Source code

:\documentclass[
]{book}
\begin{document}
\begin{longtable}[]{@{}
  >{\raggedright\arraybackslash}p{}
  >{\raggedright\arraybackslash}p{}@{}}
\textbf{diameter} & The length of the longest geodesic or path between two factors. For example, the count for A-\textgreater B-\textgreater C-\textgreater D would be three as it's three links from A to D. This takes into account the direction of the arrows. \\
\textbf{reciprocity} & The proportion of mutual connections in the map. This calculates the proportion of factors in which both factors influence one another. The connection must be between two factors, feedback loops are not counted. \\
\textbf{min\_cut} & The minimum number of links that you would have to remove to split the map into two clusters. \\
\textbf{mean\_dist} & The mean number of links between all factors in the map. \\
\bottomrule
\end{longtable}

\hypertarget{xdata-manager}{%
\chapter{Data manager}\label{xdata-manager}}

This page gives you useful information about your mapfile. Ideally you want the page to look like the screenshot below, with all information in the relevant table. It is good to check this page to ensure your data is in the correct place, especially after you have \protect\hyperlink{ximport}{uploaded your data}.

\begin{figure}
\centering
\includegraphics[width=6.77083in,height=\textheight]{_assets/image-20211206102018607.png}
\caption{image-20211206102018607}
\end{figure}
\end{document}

**ASSIGNMENT**
From the listing above, return every line that carries the string "would".

**SOLVED EXERCISE**
\textbf{diameter} & The length of the longest geodesic or path between two factors. For example, the count for A-\textgreater B-\textgreater C-\textgreater D would be three as it's three links from A to D. This takes into account the direction of the arrows. \\
\textbf{min\_cut} & The minimum number of links that you would have to remove to split the map into two clusters. \\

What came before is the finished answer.